Freitag, 19. April 2024

Archiv

Weißbuch der Bundesregierung
Bundeswehrverband will nur Deutsche in der Bundeswehr

An den neuen Leitlinien zur Sicherheitspolitik gibt es Kritik. Die Linkspartei hält sie für verfassungswidrig und warnt indirekt vor Koalitionen mit fragwürdigen Staaten. Der Bundeswehrverband fordert, die angekündigte Trendwende auch umzusetzen. Dass auch Nicht-Deutsche mitkämpfen sollen, lehnt er ab.

Von Klaus Remme | 13.07.2016
    Das Weißbuch in den Händen von Verteidigungsministerin Ursula von der Leyen
    Am neuen Weißbuch für die Bundeswehr von Bundesverteidigungsministerin Ursula von der Leyen gibt es Kritik. (dpa / Michael Kappeler)
    Die Abstände, in denen die Bundesregierung Leitlinien zur deutschen Sicherheitspolitik neu definiert, sind beträchtlich. 2006 geschah dies zum letzten Mal, es war auch eine Antwort auf die veränderte Weltlage nach dem 11. September. Davor wurde ein Weißbuch 1994 vorgelegt, die logische Konsequenz aus dem Mauerfall und dem Ende des Kalten Kriegs.
    Mit dem neuen Weißbuch reagiert die Bundesregierung einmal mehr auf Veränderungen der letzten Jahre: die zunehmende Dichte der Krisen, die globalen Zusammenhänge, die Betonung völlig neuer Gefahren - Stichwort Cyberkrieg - und das neue Verhältnis zu Russland, das sicherheitspolitisch als Herausforderung gesehen wird.
    Insgesamt wird viel beschrieben und wenig konkret gefolgert. Dazu kommt: Der Grundtenor, Deutschlands gewachsene Verantwortung in der Welt, ist seit der Rede des Bundespräsidenten anlässlich der Sicherheitskonferenz 2014 bekannt.
    "Trendwende auch unterfüttern"
    Dieser Anspruch passt nicht zum aktuellen Bild der Truppe, beklagt André Wüstner, der Vorsitzende des Bundeswehrverbands heute im Morgenmagazin.
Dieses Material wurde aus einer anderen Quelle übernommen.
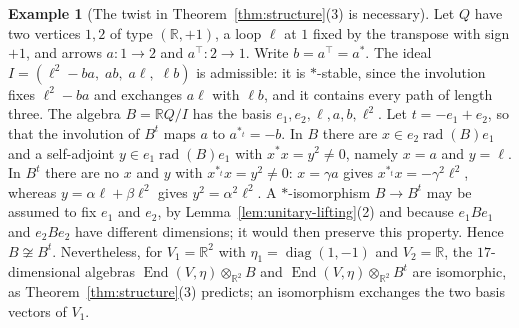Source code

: \documentclass[12pt, a4paper]{report}
\theoremstyle{plain}
\theoremstyle{definition}
\newtheorem{example}[theorem]{Example}
\theoremstyle{remark}
\theoremstyle{plain}
\newcommand{\rad}[0]{\operatorname{rad}} %
\newcommand{\RR}{\mathbb{R}}
\DeclareMathOperator{\End}{End}
\DeclareMathOperator{\diag}{diag}
\begin{document}
\begin{example}[The twist in Theorem~\ref{thm:structure}(3) is necessary]\label{ex:structure-twist}
Let $Q$ have two vertices $1,2$ of type $(\RR,+1)$, a loop $\ell$ at $1$ fixed by the transpose with sign $+1$, and arrows $a:1\to2$ and $a^{\top}:2\to1$. Write $b=a^{\top}=a^*$. The ideal $I=(\ell^2-ba,\;ab,\;a\ell,\;\ell b)$ is admissible: it is $*$-stable, since the involution fixes $\ell^2-ba$ and exchanges $a\ell$ with $\ell b$, and it contains every path of length three. The algebra $B=\RR Q/I$ has the basis $e_1,e_2,\ell,a,b,\ell^2$. Let $t=-e_1+e_2$, so that the involution of $B^t$ maps $a$ to $a^{*_t}=-b$. In $B$ there are $x\in e_2\rad(B)e_1$ and a self-adjoint $y\in e_1\rad(B)e_1$ with $x^*x=y^2\neq0$, namely $x=a$ and $y=\ell$. In $B^t$ there are no $x$ and $y$ with $x^{*_t}x=y^2\neq0$: $x=\gamma a$ gives $x^{*_t}x=-\gamma^2\ell^2$, whereas $y=\alpha\ell+\beta\ell^2$ gives $y^2=\alpha^2\ell^2$. A $*$-isomorphism $B\to B^t$ may be assumed to fix $e_1$ and $e_2$, by Lemma~\ref{lem:unitary-lifting}(2) and because $e_1Be_1$ and $e_2Be_2$ have different dimensions; it would then preserve this property. Hence $B\not\cong B^t$. Nevertheless, for $V_1=\RR^2$ with $\eta_1=\diag(1,-1)$ and $V_2=\RR$, the $17$-dimensional algebras $\End(V,\eta)\otimes_{\RR^2}B$ and $\End(V,\eta)\otimes_{\RR^2}B^t$ are isomorphic, as Theorem~\ref{thm:structure}(3) predicts; an isomorphism exchanges the two basis vectors of $V_1$.
\end{example}
\end{document}
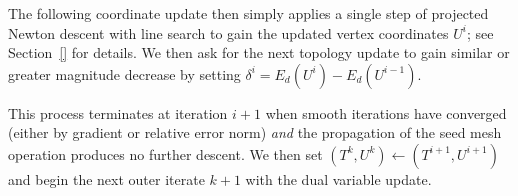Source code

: The following coordinate update then simply applies a single step of projected Newton descent with line search to gain the updated vertex coordinates $U^i$; see Section~\ref{} for details. We then ask for the next topology update to gain similar or greater magnitude decrease by setting $\delta^i = E_d(U^i) - E_d(U^{i-1})$.

This process terminates at iteration $i+1$ when smooth iterations have converged (either by gradient or relative error norm) \emph{and} the propagation of the seed mesh operation produces no further descent. We then set $(T^k,U^k) \leftarrow (T^{i+1},U^{i+1})$ and begin the next outer iterate $k+1$ with the dual variable update.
Die Streitkräfte befinden sich am tiefsten Punkt ihrer Einsatzbereitschaft seit 1990, sagte Wüstner. Er weiß, Ursula von der Leyen hat als Konsequenz bereits die Trendwende beim Personal und beim Verteidigungsetat eingeleitet. Wüstner fordert:
    "Es geht darum, diese jetzt angekündigten Trendwenden von Frau von der Leyen, die absolut richtig sind, auch definitiv zu unterfüttern. Es geht um Glaubwürdigkeit, um Vertrauen und zwar einmal in Richtung Gesellschaft, in Richtung Bündnis und in Richtung Bundeswehr, das muss folgen."
    Es gibt vor allem drei konkrete Punkte im neuen Weißbuch, die für Diskussionen sorgen. Da ist erstens das Thema von Einsätzen der Bundeswehr im Inneren. In der Großen Koalition ist eine Erweiterung der Einsatzmöglichkeiten umstritten. Die SPD hat sich erfolgreich gegen Bestrebungen der Union durchgesetzt, den vom Grundgesetz vorgegebenen engen Rahmen zu erweitern.
    Bundeswehr soll auch im Inneren eingesetzt werden
    Im Weißbuch wird aber auf die Möglichkeit hingewiesen, nach Artikel 35, Absatz 2, Satz 2, die Bundeswehr im Katastrophennotstand einzusetzen, weiter heißt es: "Das Vorliegen eines besonders schweren Unglücksfalls kommt auch bei terroristischen Großlagen in Betracht." Die dann notwendige Kooperation mit Bundes und Landesbehörden soll durch Übungen vorbereitet werden.
    Zweitens wird streiten Regierung und Opposition über die verfassungsrechtliche Absicherung von Auslandseinsätzen. Neben traditionellen sogenannten Systemen kollektiver Sicherheit wird im neuen Weißbuch von der zunehmenden Rolle sogenannter ad-hoc-Kooperationen gesprochen. Bei Oppositionspolitikern tönen Alarmsignale. Agnieszka Brugger, Abgeordnete der Grünen spricht im Deutschlandfunk von einem Tabubruch:
    "Das ist eine der Passagen, die ich am schlimmsten finde am neuen Weißbuch: Ad-hoc-Koalitionen bedeutet übersetzt eigentlich Koalition der Willigen, außerhalb von Systemen kollektiver Sicherheit, wie Vereinte Nationen, Europäische Union oder NATO. und auch da haben wir in den letzten Jahren Auslandseinsätze gesehen, die genauso konstruiert sind. Und für mich steht diese Formulierung mit den ad-hoc-Koalitionen in klarem Widerspruch zu den Vorgaben aus dem Grundgesetz für die Auslandseinsätze der Bundeswehr, aber auch zur Rechtsprechung des Bundesverfassungsgerichts."
    Soldaten auch aus anderen EU-Ländern
    Dritter Punkt: Die Nachwuchssorgen der Bundeswehr sind bekannt. Im Weißbuch ist in diesem Zusammenhang zu lesen: "Nicht zuletzt böte die Öffnung der Bundeswehr für Bürgerinnen und Bürger der EU nicht nur ein weitreichendes Regnerationspotenzial, sondern wäre auch ein starkes Signal für eine europäische Perspektive." Aufgabe der deutschen Staatsbürgerschaft als Vorausssetzung für den Soldatenberuf? André Wüstner vom Bundeswehrverband ist alles andere als begeistert:
    "Für uns ist elementar, dass die deutsche Staatsbürgerschaft bleiben muss. Es geht natürlich um einen bestimmten Bezug zum Thema Grundgesetz, zum Thema Werte und Führungsphilosophie, und da sind wir sehr skeptisch, was diesen Ansatz anbelangt."